For a solid dose of pessimism, of course we can drop in on Andrew Sullivan, whose column "The Republic Repeals Itself" is as depressed as you would expect, but even he points out the obvious:
The only sliver of hope is that his promises cannot be kept. He cannot bring millions of jobs back if he triggers a trade war. He cannot build a massive new wall across the entire southern border and get Mexico to pay for it. He cannot deport millions of illegal immigrants, without massive new funding from Congress and major civil unrest. He cannot “destroy ISIS”; his very election will empower it in ways its leaders could not possibly have hoped for. He cannot both cut taxes on the rich, fund a massive new infrastructure program, boost military spending, protect entitlements, and not tip the U.S. into levels of debt even Paul Krugman might blanch at. At some point, a few timid souls in the GOP may mention the concepts of individual liberty or due process or small government or balanced budgets. At some point even his supporters may worry or balk, and his support may fade.Actually, given that you can never tell what a bullshit artist like Trump is really thinking, and that the reality of the difficulty of governing is about to hit him like a bus (I thought he even had a look of worry on his face in his victory speech - his Ritchie Rich son* looked definitely regretful), I fully expect disappointment amongst his supporters to start building very quickly. This is usually the case with politicians who are light on policy, but big on "hope and change". (Yes, OK, Obama pretty much fitted that category, but did manage to be a competent and a good president. But he was, at least, a politician who knew the ropes. There is obviously no real reason to expect that the Hollywood scenario of an accidental president turning out to be great in the role and beloved of the people could happen with this buffoon.)

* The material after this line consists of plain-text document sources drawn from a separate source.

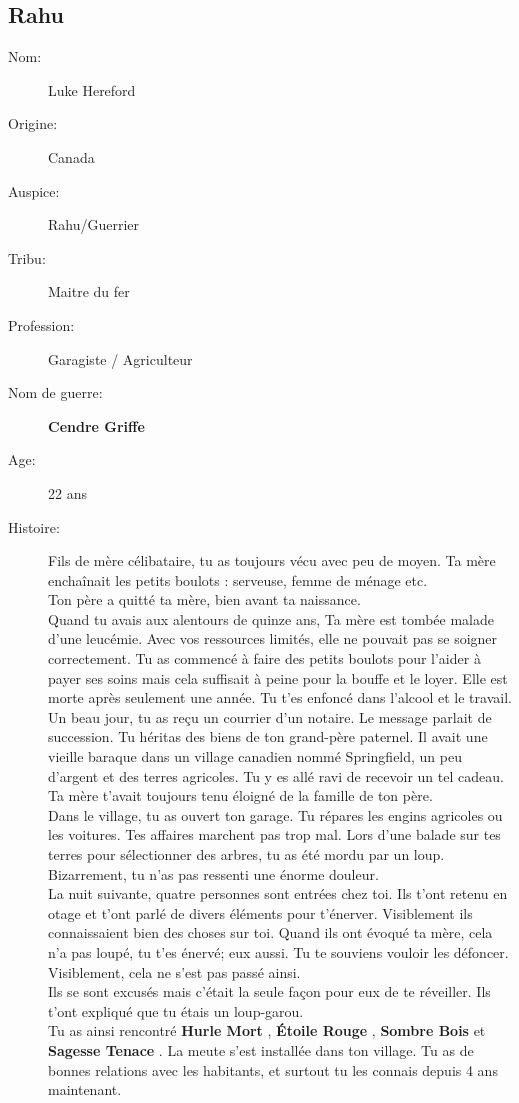 \documentclass[oneside,12pt]{book}
\newcommand{\Lynn}{\textbf{Étoile Rouge} }
\newcommand{\Jessica}{\textbf{Sagesse Tenace} }
\newcommand{\Luke}{\textbf{Cendre Griffe} }
\newcommand{\Peter}{\textbf{Hurle Mort} }
\newcommand{\Leonard}{\textbf{Sombre Bois} }
\begin{document}
\begin{flushleft}
\section{Rahu}
\begin{description}
\item[Nom:]{Luke Hereford}
\item[Origine:]{Canada}
\item[Auspice:]{Rahu/Guerrier}
\item[Tribu:]{Maitre du fer}
\item[Profession:]{Garagiste / Agriculteur}
\item[Nom de guerre:]{\Luke}
\item[Age:]{22 ans}
\item[Histoire:]{
Fils de mère célibataire, tu as toujours vécu avec peu de moyen. Ta mère enchaînait les petits boulots : 
serveuse, femme de ménage etc.\\
Ton père a quitté ta mère, bien avant ta naissance.\\
Quand tu avais aux alentours de quinze ans, Ta mère est tombée malade d'une leucémie. 
Avec vos ressources limités, elle ne pouvait pas se soigner correctement.
Tu as commencé à faire des petits boulots pour l'aider à payer ses soins mais cela suffisait à peine pour la bouffe
et le loyer. Elle est morte après seulement une année.
Tu t'es enfoncé dans l'alcool et le travail. 
Un beau jour, tu as reçu un courrier d'un notaire. Le message parlait de succession. Tu héritas des biens de ton grand-père paternel. 
Il avait une vieille baraque dans un village canadien nommé Springfield, un peu d'argent et des terres agricoles.
Tu y es allé ravi de recevoir un tel cadeau. Ta mère t'avait toujours tenu éloigné de la famille de ton père. \\
Dans le village, tu as ouvert ton garage. Tu répares les engins agricoles ou les voitures. 
Tes affaires marchent pas trop mal. Lors d'une balade sur tes terres pour sélectionner des arbres, 
tu as été mordu par un loup. 
Bizarrement, tu n'as pas ressenti une énorme douleur. \\
La nuit suivante, quatre personnes sont entrées chez toi. Ils t'ont retenu en otage et t'ont parlé de
divers éléments pour t'énerver. Visiblement ils connaissaient bien des choses sur toi.  
Quand ils ont évoqué ta mère, cela n'a pas loupé, tu t'es énervé; eux aussi. 
Tu te souviens vouloir les défoncer. Visiblement, cela ne s'est pas passé ainsi. \\
Ils se sont excusés mais c'était la seule façon pour eux de te réveiller. 
Ils t'ont expliqué que tu étais un loup-garou.\\
Tu as ainsi rencontré \Peter , \Lynn , \Leonard et \Jessica . 
La meute s'est installée dans ton village.
Tu as de bonnes relations avec les habitants, et surtout tu les connais depuis 4 ans maintenant.\\

}
\end{description}
\end{flushleft}
\end{document}
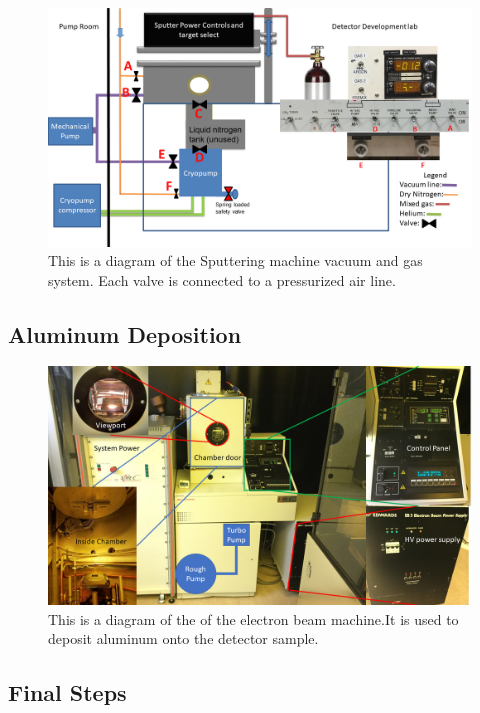 \begin{figure}
\includegraphics[width=\textwidth]{figures/sput-flow}
\caption{This is a diagram of the Sputtering machine vacuum and gas system. Each valve is connected to a pressurized air line.}
\label{LandscapeFigure}
\end{figure}

\subsection{Aluminum Deposition}

\begin{figure}
\includegraphics[width=\textwidth]{figures/ebeam-flow}
\caption{This is a diagram of the of the electron beam machine.It is used to deposit aluminum onto the detector sample.}
\label{LandscapeFigure}
\end{figure}


\subsection{Final Steps}
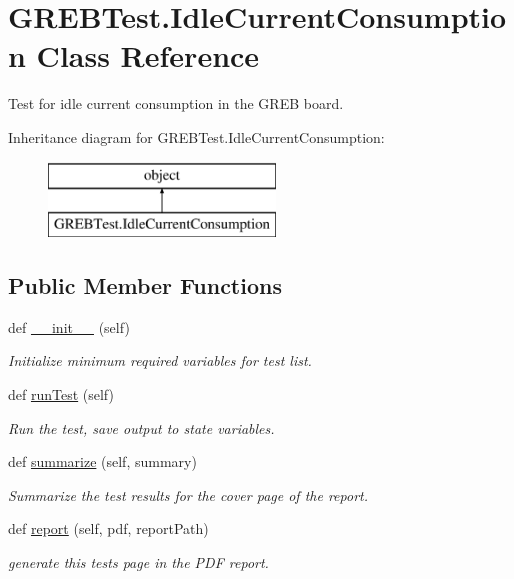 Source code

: \hypertarget{class_g_r_e_b_test_1_1_idle_current_consumption}{}\section{G\+R\+E\+B\+Test.\+Idle\+Current\+Consumption Class Reference}
\label{class_g_r_e_b_test_1_1_idle_current_consumption}


Test for idle current consumption in the G\+R\+EB board.  


Inheritance diagram for G\+R\+E\+B\+Test.\+Idle\+Current\+Consumption\+:\begin{figure}[H]
\begin{center}
\leavevmode
\includegraphics[height=2.000000cm]{class_g_r_e_b_test_1_1_idle_current_consumption}
\end{center}
\end{figure}
\subsection*{Public Member Functions}
\begin{DoxyCompactItemize}
\item 
def \hyperlink{class_g_r_e_b_test_1_1_idle_current_consumption_a69031fdeff95bec4109a9375b822693d}{\+\_\+\+\_\+init\+\_\+\+\_\+} (self)
\begin{DoxyCompactList}\small\item\em Initialize minimum required variables for test list. \end{DoxyCompactList}\item 
def \hyperlink{class_g_r_e_b_test_1_1_idle_current_consumption_a025d9d67ac6df090df0477c68b1dd8be}{run\+Test} (self)
\begin{DoxyCompactList}\small\item\em Run the test, save output to state variables. \end{DoxyCompactList}\item 
def \hyperlink{class_g_r_e_b_test_1_1_idle_current_consumption_a8f1c6ad70193d9795c5cb0a4d224a6ea}{summarize} (self, summary)
\begin{DoxyCompactList}\small\item\em Summarize the test results for the cover page of the report. \end{DoxyCompactList}\item 
def \hyperlink{class_g_r_e_b_test_1_1_idle_current_consumption_af0e85b6a116583cbc17294417d74b6ce}{report} (self, pdf, report\+Path)
\begin{DoxyCompactList}\small\item\em generate this test\textquotesingle{}s page in the P\+DF report. \end{DoxyCompactList}\end{DoxyCompactItemize}



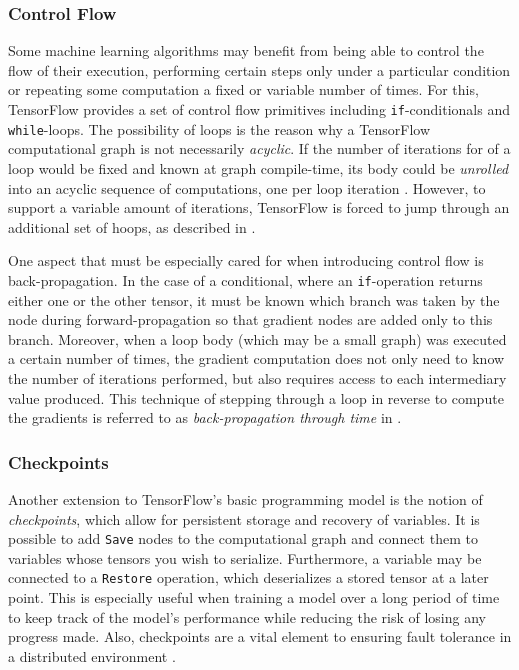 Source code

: \subsubsection{Control Flow}\label{sec:model-ext-flow}

Some machine learning algorithms may benefit from being able to control the flow
of their execution, performing certain steps only under a particular condition
or repeating some computation a fixed or variable number of times. For this,
TensorFlow provides a set of control flow primitives including
\texttt{if}-conditionals and \texttt{while}-loops. The possibility of loops is
the reason why a TensorFlow computational graph is not necessarily
\emph{acyclic}. If the number of iterations for of a loop would be fixed and
known at graph compile-time, its body could be \emph{unrolled} into an acyclic
sequence of computations, one per loop iteration \cite{theano}. However, to
support a variable amount of iterations, TensorFlow is forced to jump through an
additional set of hoops, as described in \cite{tensorflow}.

One aspect that must be especially cared for when introducing control flow is
back-propagation. In the case of a conditional, where an \texttt{if}-operation
returns either one or the other tensor, it must be known which branch was taken
by the node during forward-propagation so that gradient nodes are added only to
this branch. Moreover, when a loop body (which may be a small graph) was
executed a certain number of times, the gradient computation does not only need
to know the number of iterations performed, but also requires access to each
intermediary value produced. This technique of stepping through a loop in
reverse to compute the gradients is referred to as \emph{back-propagation
  through time} in \cite{theano}.

\subsubsection{Checkpoints}\label{sec:model-ext-check}

Another extension to TensorFlow's basic programming model is the notion of
\emph{checkpoints}, which allow for persistent storage and recovery of
variables. It is possible to add \texttt{Save} nodes to the computational graph
and connect them to variables whose tensors you wish to serialize. Furthermore,
a variable may be connected to a \texttt{Restore} operation, which deserializes
a stored tensor at a later point. This is especially useful when training a
model over a long period of time to keep track of the model's performance while
reducing the risk of losing any progress made. Also, checkpoints are a vital
element to ensuring fault tolerance in a distributed environment
\cite{tensorflow}.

Perhaps the biggest worry, apart from Generals having to wrestle the nuclear codes out of his tiny fingers when an Islamic President mean-tweets him, is the likely clownish quality of the advisers and administrators he surrounds himself with. But, I guess, as with Boris Johnson in the UK, give clowns actual responsibility and at least some of them have to change their rhetoric fast.
And at the end of the day (gee, how am I managing to be quasi optimistic?) what everyone has to keep reminding themselves - both the doomsayers and the gloaters - is that in terms of popular vote, pretty much exactly half of the country rejected Trump. Which doesn't seem to me to say much for fool Scott Adams - if being a "master persuader" means just influencing the small percent of the voting public that ever moves from one side to the other, it doesn't seem to be such an awe inspiring thing at all. (Oh, and Scott, your young girlfriend is going to dump you soon enough, and you can go back to the comfort of your money and 4chan pals.)
* Didn't Trump indicate he would be in charge of cyber-security in his administration?